▸ **EXERCISE OBJECTIVE**
Whenever a line in the data holds the string "planar", pull that line out.

▸ **DATA SHOWN**
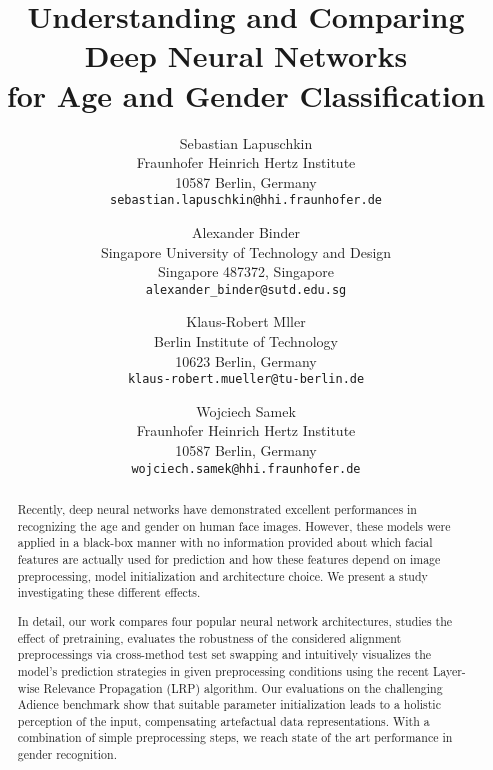 \documentclass[10pt,twocolumn,letterpaper]{article}
\begin{document}
\title{Understanding and Comparing Deep Neural Networks\\ for Age and Gender Classification}

\author{Sebastian Lapuschkin\\
Fraunhofer Heinrich Hertz Institute\\
10587 Berlin, Germany\\
{\tt\small sebastian.lapuschkin@hhi.fraunhofer.de}
\and
Alexander Binder\\
Singapore University of Technology and Design\\
Singapore 487372, Singapore\\
{\tt\small alexander\_binder@sutd.edu.sg}
\and
Klaus-Robert Mller\\
Berlin Institute of Technology\\
10623 Berlin, Germany\\
{\tt\small klaus-robert.mueller@tu-berlin.de}
\and
Wojciech Samek\\
Fraunhofer Heinrich Hertz Institute\\
10587 Berlin, Germany\\
{\tt\small wojciech.samek@hhi.fraunhofer.de}
}
\maketitle
\thispagestyle{empty}


\begin{abstract}
Recently, deep neural networks have demonstrated excellent performances in recognizing the age and gender on human face images.
However, these models were applied in a black-box manner with no information provided about which facial features are actually used for prediction
and how these features depend on image preprocessing, model initialization and architecture choice.
We present a study investigating these different effects.

In detail, our work compares four popular neural network architectures, studies the effect of pretraining, evaluates the robustness of the considered alignment preprocessings via cross-method test set swapping and intuitively visualizes the model's prediction strategies in given preprocessing conditions using the recent Layer-wise Relevance Propagation (LRP) algorithm.
Our evaluations on the challenging Adience benchmark show that suitable parameter initialization leads to a holistic perception of the input, compensating artefactual data representations. With a combination of simple preprocessing steps, we reach state of the art performance in gender recognition.



\end{abstract}
\end{document}
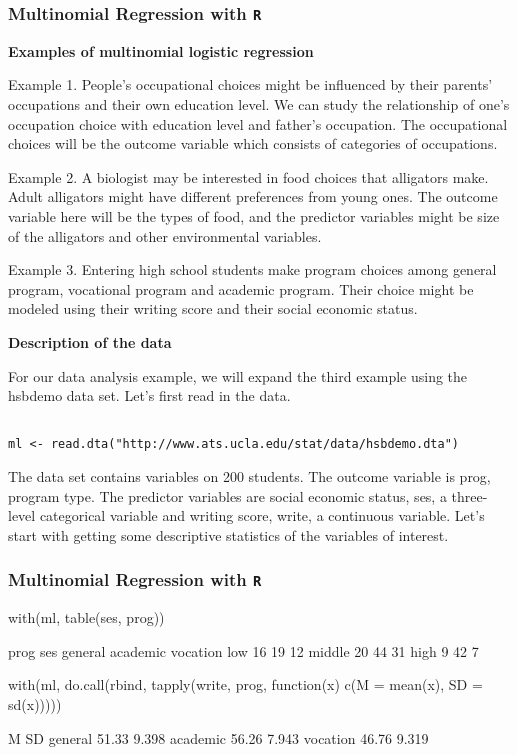 \documentclass[00-GLMregslides.tex]{subfiles}
\begin{document}
\begin{frame}[fragile]

\frametitle{Multinomial Regression with \texttt{R}}
\Large
\textbf{Examples of multinomial logistic regression}

Example 1. People's occupational choices might be influenced by their parents' occupations and their own education level. We can study the relationship of one's occupation choice with education level and father's occupation. The occupational choices will be the outcome variable which consists of categories of occupations. 

Example 2. A biologist may be interested in food choices that alligators make. Adult alligators might have different preferences from young ones. The outcome variable here will be the types of food, and the predictor variables might be size of the alligators and other environmental variables.
 
Example 3. Entering high school students make program choices among general program, vocational program and academic program. Their choice might be modeled using their writing score and their social economic status.

\end{frame}
\begin{frame}[fragile]

\textbf{Description of the data}
 
For our data analysis example, we will expand the third example using the hsbdemo data set. Let's first read in the data.
 
\begin{verbatim}

ml <- read.dta("http://www.ats.ucla.edu/stat/data/hsbdemo.dta")
\end{verbatim}
 
The data set contains variables on 200 students. The outcome variable is prog, program type. The predictor variables are social economic status, ses, a three-level categorical variable and writing score, write, a continuous variable. Let's start with getting some descriptive statistics of the variables of interest.
\end{frame} 
\begin{frame}[fragile]

\frametitle{Multinomial Regression with \texttt{R}}
\Large


with(ml, table(ses, prog))
 
         prog
 ses      general academic vocation
   low         16       19       12
   middle      20       44       31
   high         9       42        7
 
with(ml, do.call(rbind, tapply(write, prog, function(x) c(M = mean(x), SD = sd(x)))))
 
              M    SD
 general  51.33 9.398
 academic 56.26 7.943
 vocation 46.76 9.319
 

\end{frame}
\end{document}
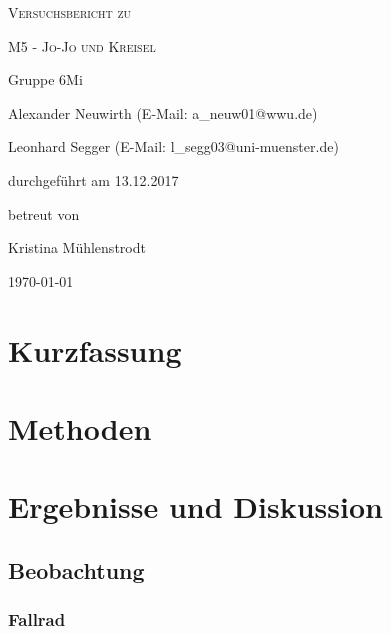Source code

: \documentclass[
	a4paper,
	12pt,
	pagesize,
	ngerman
]{scrartcl}
\begin{document}
	
	\begin{titlepage}
		\centering
		{\scshape\LARGE Versuchsbericht zu \par}
		\vspace{1cm}
		{\scshape\huge M5 - Jo-Jo und Kreisel\par}
		\vspace{2.5cm}
		{\LARGE Gruppe 6Mi \par}
		\vspace{0.5cm}
		
		{\large Alexander Neuwirth (E-Mail: a\_neuw01@wwu.de) \par}
		{\large Leonhard Segger (E-Mail: l\_segg03@uni-muenster.de) \par}
		\vfill
		
		durchgeführt am 13.12.2017\par
		betreut von\par
		{\large Kristina Mühlenstrodt} %
		
		\vfill
		
		{\large \today\par}
	\end{titlepage}
	\tableofcontents
	\newpage


	\section{Kurzfassung}
	
	\section{Methoden}
	
	\section{Ergebnisse und Diskussion}
	

	\subsection{Beobachtung}
	\subsubsection{Fallrad}
\end{document}
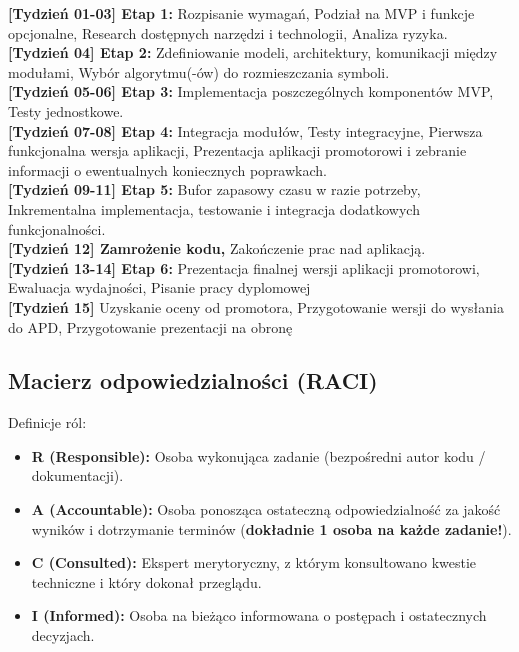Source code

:\documentclass[a4paper,11pt]{article}
\begin{document}
\noindent\textbf{[Tydzień 01-03] Etap 1:} Rozpisanie wymagań, Podział na MVP i funkcje opcjonalne, Research dostępnych narzędzi i technologii, Analiza ryzyka. \\
\noindent\textbf{[Tydzień 04] Etap 2:} Zdefiniowanie modeli, architektury, komunikacji między modułami, Wybór algorytmu(-ów) do rozmieszczania symboli. \\
\noindent\textbf{[Tydzień 05-06] Etap 3:} Implementacja poszczególnych komponentów MVP, Testy jednostkowe. \\
\noindent\textbf{[Tydzień 07-08] Etap 4:} Integracja modułów, Testy integracyjne, Pierwsza funkcjonalna wersja aplikacji, Prezentacja aplikacji promotorowi i zebranie informacji o ewentualnych koniecznych poprawkach. \\
\noindent\textbf{[Tydzień 09-11] Etap 5:} Bufor zapasowy czasu w razie potrzeby, Inkrementalna implementacja, testowanie i integracja dodatkowych funkcjonalności. \\
\noindent\textbf{[Tydzień 12] Zamrożenie kodu,} Zakończenie prac nad aplikacją. \\
\noindent\textbf{[Tydzień 13-14] Etap 6:} Prezentacja finalnej wersji aplikacji promotorowi, Ewaluacja wydajności, Pisanie pracy dyplomowej \\
\noindent\textbf{[Tydzień 15]} Uzyskanie oceny od promotora, Przygotowanie wersji do wysłania do APD, Przygotowanie prezentacji na obronę

\subsection{Macierz odpowiedzialności (RACI)}

Definicje ról:

\begin{itemize}
  \item \textbf{R (Responsible):} Osoba wykonująca zadanie (bezpośredni autor kodu / dokumentacji).
  \item \textbf{A (Accountable):} Osoba ponosząca ostateczną odpowiedzialność za jakość wyników i dotrzymanie terminów (\textbf{dokładnie 1 osoba na każde zadanie!}).
  \item \textbf{C (Consulted):} Ekspert merytoryczny, z którym konsultowano kwestie techniczne i który dokonał przeglądu.
  \item \textbf{I (Informed):} Osoba na bieżąco informowana o postępach i ostatecznych decyzjach.
\end{itemize}
\end{document}
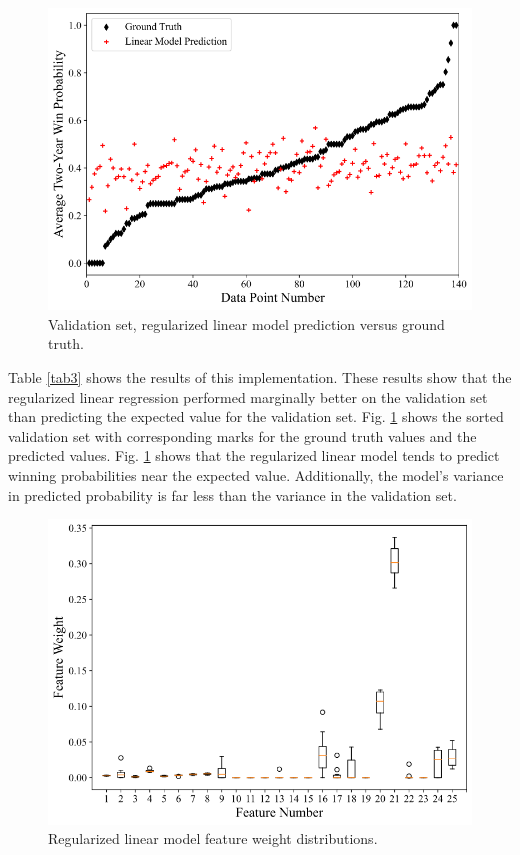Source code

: \documentclass[conference]{IEEEtran}
\begin{document}
\begin{figure}[htbp]
\centerline{\includegraphics[width=1\linewidth]{test1.png}}
\caption{Validation set, regularized linear model prediction versus ground truth.}
\label{fig4}
\end{figure}

Table \ref{tab3} shows the results of this implementation. These results show that the regularized linear regression performed marginally better on the validation set than predicting the expected value for the validation set. Fig. \ref{fig4} shows the sorted validation set with corresponding marks for the ground truth values and the predicted values. Fig. \ref{fig4} shows that the regularized linear model tends to predict winning probabilities near the expected value. Additionally, the model's variance in predicted probability is far less than the variance in the validation set. 

\begin{figure}[htbp]
\centerline{\includegraphics[width=1\linewidth]{weight1.png}}
\caption{Regularized linear model feature weight distributions.}
\label{fig5}
\end{figure}
\end{document}
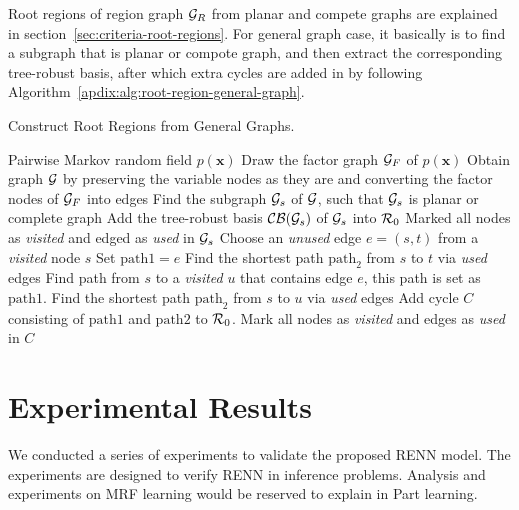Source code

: Root regions of region graph $\mathcal{G}_R$ from planar and compete graphs are explained in section~\ref{sec:criteria-root-regions}. For general graph case, it basically is to find a subgraph that is planar or compote graph, and then extract the corresponding tree-robust basis, after which extra cycles are added in by following Algorithm~\ref{apdix:alg:root-region-general-graph}.
\begin{algorithm}[tb]
  \caption{Construct Root Regions from General Graphs.}
  \label{apdix:alg:root-region-general-graph}
  \begin{algorithmic}
     Pairwise Markov random field $p(\bm{x})$
    \STATE Draw the factor graph $\mathcal{G}_F$ of $p(\bm{x})$
    \STATE Obtain graph $\mathcal{G}$ by preserving the variable nodes as they are and converting the factor nodes of $\mathcal{G}_F$ into edges
    \STATE Find the subgraph $\mathcal{G}_s$ of $\mathcal{G}$, such that $\mathcal{G}_s$ is planar or complete graph
    \STATE Add the tree-robust basis $\mathcal{C}\mathcal{B}(\mathcal{G}_s)$ of $\mathcal{G}_s$ into $\mathcal{R}_0$
    \STATE Marked all nodes as \textit{visited} and edged as \textit{used} in $\mathcal{G}_s$
    \REPEAT
    \STATE Choose an \textit{unused} edge $e = (s,t)$ from a \textit{visited} node $s$
    \STATE Set $\mathrm{path1} = e$
    \STATE Find the shortest path $\mathrm{path}_2$ from $s$ to $t$
    via \textit{used} edges
    \ELSE
    \STATE Find path from $s$ to a \textit{visited} $u$ that
    contains edge $e$, this path is set as $\mathrm{path1}$.
    \STATE Find the shortest path $\mathrm{path}_2$ from $s$ to $u$
    via \textit{used} edges
    \ENDIF
    \STATE Add cycle $C$ consisting of $\mathrm{path1}$ and
    $\mathrm{path2}$ to $\mathcal{R}_0$.
    \STATE Mark all nodes as \textit{visited} and edges as
    \textit{used} in $C$
  \end{algorithmic}
\end{algorithm}





\section{Experimental Results}

We conducted a series of experiments to validate the proposed RENN model. The experiments are designed to verify RENN in inference problems. Analysis and experiments on MRF learning would be reserved to explain in Part learning.



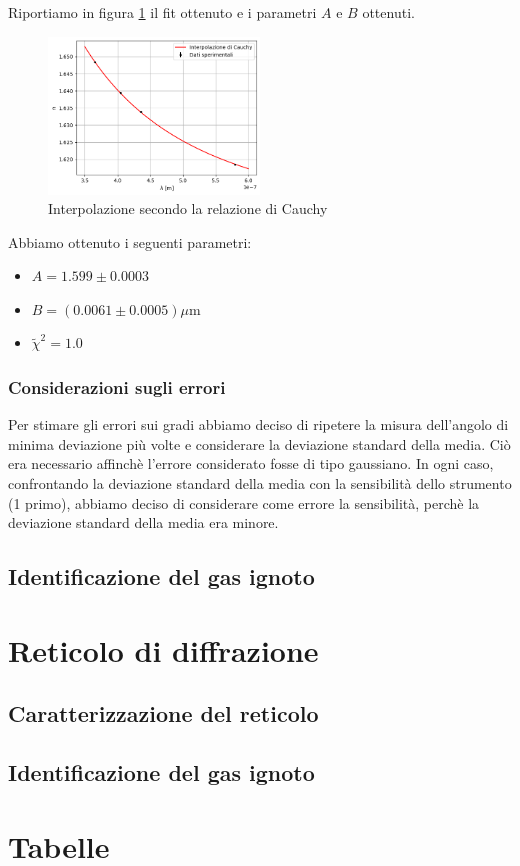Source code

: \documentclass[letterpaper,12pt]{article}
\begin{document}
Riportiamo in figura \ref{fig:Cauchy_fit} il fit ottenuto e i parametri $A$ e $B$ ottenuti.
\begin{figure}[h!]
    \centering
    \includegraphics[width = 0.5\textwidth]{Cauchy_fit.png}
    \caption{Interpolazione secondo la relazione di Cauchy}
    \label{fig:Cauchy_fit}
\end{figure}

Abbiamo ottenuto i seguenti parametri:
\begin{itemize}
    \item $A = 1.599 \pm 0.0003$
    \item $B = (0.0061 \pm 0.0005) \mu$m
    \item $\tilde{\chi}^2 = 1.0$
\end{itemize}

\subsubsection{Considerazioni sugli errori}
Per stimare gli errori sui gradi abbiamo deciso di ripetere la misura dell'angolo di minima deviazione più volte e 
considerare la deviazione standard della media. Ciò era necessario affinchè l'errore considerato fosse di tipo gaussiano. 
In ogni caso, confrontando la deviazione standard della media con la sensibilità dello strumento (1 primo), 
abbiamo deciso di considerare come errore la sensibilità, perchè la deviazione standard della media era minore.

\subsection{Identificazione del gas ignoto}

\section{Reticolo di diffrazione}

\subsection{Caratterizzazione del reticolo}

\subsection{Identificazione del gas ignoto}

\newpage
\section{Tabelle}
\end{document}
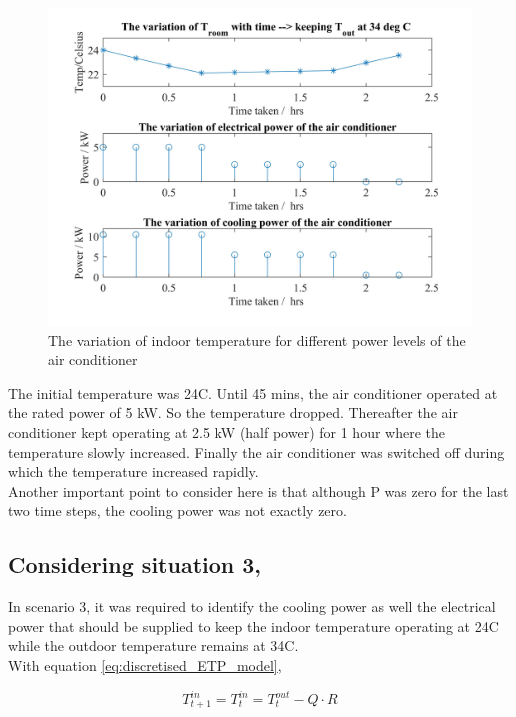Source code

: \documentclass[12pt,a4paper]{article}
\begin{document}
\begin{figure}[h!]
    \centering
    \includegraphics[width=13cm]{images/for_varying_power_levels_with_Q.jpg}
    \caption{The variation of indoor temperature for different power levels of the air conditioner}
    \label{fig:my_label}
\end{figure}

The initial temperature was 24\degree C. Until 45 mins, the air conditioner operated at the rated power of 5 kW. So the temperature dropped. Thereafter the air conditioner kept operating at 2.5 kW (half power) for 1 hour where the temperature slowly increased. Finally the air conditioner was switched off during which the temperature increased rapidly.\\

Another important point to consider here is that although P was zero for the last two time steps, the cooling power was not exactly zero.\\


\subsection*{Considering situation 3,}

In scenario 3, it was required to identify the cooling power as well the electrical power that should be supplied to keep the indoor temperature operating at 24\degree C while the outdoor temperature remains at 34\degree C.\\

With equation \eqref{eq:discretised_ETP_model},

\begin{equation}
    T_{t+1}^{in} = T_{t}^{in} = T_{t}^{out} - Q\cdot R
\end{equation}
\end{document}
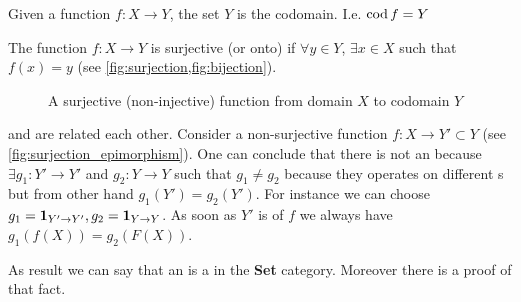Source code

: \begin{example}[Codomain]
  \label{ex:codomain_set}
  Given a function $f: X \to Y$, the set $Y$ is the codomain. I.e.
  $\operatorname{cod} f = Y$
\end{example}


\begin{definition}[Surjection]
  \label{def:surjection}
  The function $f: X \rightarrow Y$ is surjective (or onto) if
  $\forall y \in Y$, $\exists x \in X$ such that
  $f\left(x\right) = y$ (see \cref{fig:surjection,fig:bijection}).
\end{definition}

\begin{figure}
  \centering
  \caption{A surjective (non-injective) function from domain $X$ to
    codomain $Y$ }
  \label{fig:surjection}
\end{figure}


\begin{remark}
  \label{rem:surjection_epimorphism}
   and  are
  related each other. Consider a non-surjective function $f: X
  \rightarrow Y' \subset Y$ (see \cref{fig:surjection_epimorphism}). One can
  conclude that there is not an  because  
  $\exists g_1: Y' \to Y'$ and  $g_2 : Y \to Y$ such
  that $g_1 \ne g_2$ because they operates on different
  s but from other hand $g_1(Y') = g_2(Y')$. For
  instance we can choose $g_1 = \mathbf{1}_{ Y' \to Y' }, g_2=\mathbf{1}_{ Y \to Y }$. As
  soon as $Y'$ is  of $f$ we always have
  $g_1(f(X)) = g_2(F(X))$.
  
  As result we can say that an  is a
   in the \textbf{Set} category. Moreover
  there is a proof 
  \cite{bib:proofwiki:Surjection_iff_Epimorphism_in_Category_of_Sets}
  of that fact.

\end{remark}


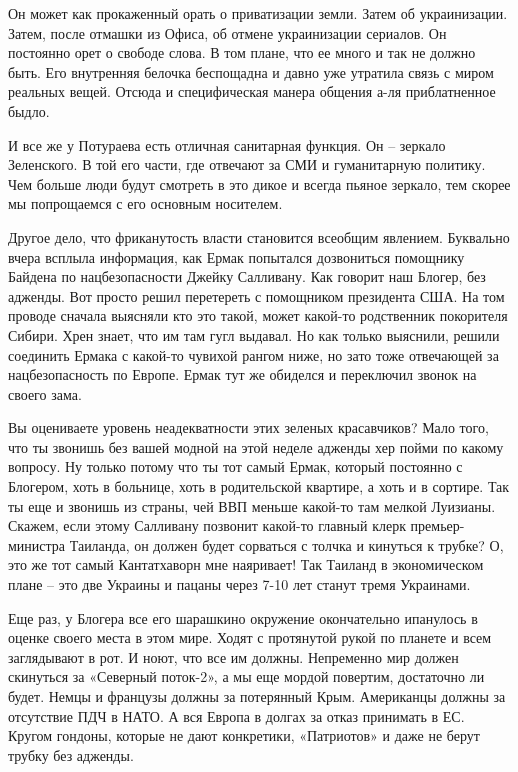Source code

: Он может как прокаженный орать о приватизации земли. Затем об украинизации.
Затем, после отмашки из Офиса, об отмене украинизации сериалов. Он постоянно
орет о свободе слова. В том плане, что ее много и так не должно быть. Его
внутренняя белочка беспощадна и давно уже утратила связь с миром реальных
вещей. Отсюда и специфическая манера общения а-ля приблатненное быдло.

И все же у Потураева есть отличная санитарная функция. Он – зеркало Зеленского.
В той его части, где отвечают за СМИ и гуманитарную политику. Чем больше люди
будут смотреть в это дикое и всегда пьяное зеркало, тем скорее мы попрощаемся с
его основным носителем.

Другое дело, что фриканутость власти становится всеобщим явлением. Буквально
вчера всплыла информация, как Ермак попытался дозвониться помощнику Байдена по
нацбезопасности Джейку Салливану. Как говорит наш Блогер, без адженды. Вот
просто решил перетереть с помощником президента США. На том проводе сначала
выясняли кто это такой, может какой-то родственник покорителя Сибири. Хрен
знает, что им там гугл выдавал. Но как только выяснили, решили соединить Ермака
с какой-то чувихой рангом ниже, но зато тоже отвечающей за нацбезопасность по
Европе. Ермак тут же обиделся и переключил звонок на своего зама.

Вы оцениваете уровень неадекватности этих зеленых красавчиков? Мало того, что
ты звонишь без вашей модной на этой неделе адженды хер пойми по какому вопросу.
Ну только потому что ты тот самый Ермак, который постоянно с Блогером, хоть в
больнице, хоть в родительской квартире, а хоть и в сортире. Так ты еще и
звонишь из страны, чей ВВП меньше какой-то там мелкой Луизианы. Скажем, если
этому Салливану позвонит какой-то главный клерк премьер-министра Таиланда, он
должен будет сорваться с толчка и кинуться к трубке? О, это же тот самый
Кантатхаворн мне наяривает! Так Таиланд в экономическом плане – это две Украины
и пацаны через 7-10 лет станут тремя Украинами.

Еще раз, у Блогера все его шарашкино окружение окончательно ипанулось в оценке
своего места в этом мире. Ходят с протянутой рукой по планете и всем
заглядывают в рот. И ноют, что все им должны. Непременно мир должен скинуться
за «Северный поток-2», а мы еще мордой повертим, достаточно ли будет. Немцы и
французы должны за потерянный Крым. Американцы должны за отсутствие ПДЧ в НАТО.
А вся Европа в долгах за отказ принимать в ЕС. Кругом гондоны, которые не дают
конкретики, «Патриотов» и даже не берут трубку без адженды.

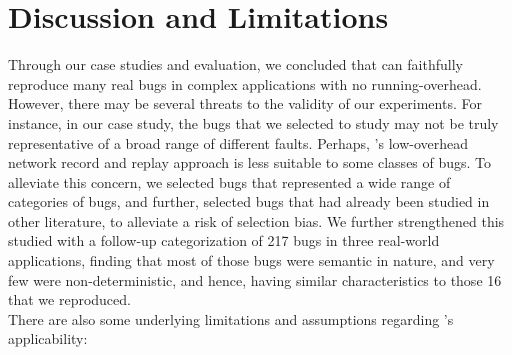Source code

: 
\section{Discussion and Limitations}
\label{sec:parikshanThreats}

Through our case studies and evaluation, we concluded that \parikshan can faithfully reproduce many real bugs in complex applications with no running-overhead.
However, there may be several threats to the validity of our experiments.
For instance, in our case study, the bugs that we selected to study may not be truly representative of a broad range of different faults.
Perhaps, \parikshan's low-overhead network record and replay approach is less suitable to some classes of bugs.
To alleviate this concern, we selected bugs that represented a wide range of categories of bugs, and further, selected bugs that had already been studied in other literature, to alleviate a risk of selection bias.
We further strengthened this studied with a follow-up categorization of 217 bugs in three real-world applications, finding that most of those bugs were semantic in nature, and very few were non-deterministic, and hence, having similar characteristics to those 16 that we reproduced. \\

\noindent There are also some underlying limitations and assumptions regarding \parikshan's applicability:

▸ **RESPONSE TO THE TASK**
: Root regions of region graph $\mathcal{G}_R$ from planar and compete graphs are explained in section~\ref{sec:criteria-root-regions}. For general graph case, it basically is to find a subgraph that is planar or compote graph, and then extract the corresponding tree-robust basis, after which extra cycles are added in by following Algorithm~\ref{apdix:alg:root-region-general-graph}.
    \STATE Find the subgraph $\mathcal{G}_s$ of $\mathcal{G}$, such that $\mathcal{G}_s$ is planar or complete graph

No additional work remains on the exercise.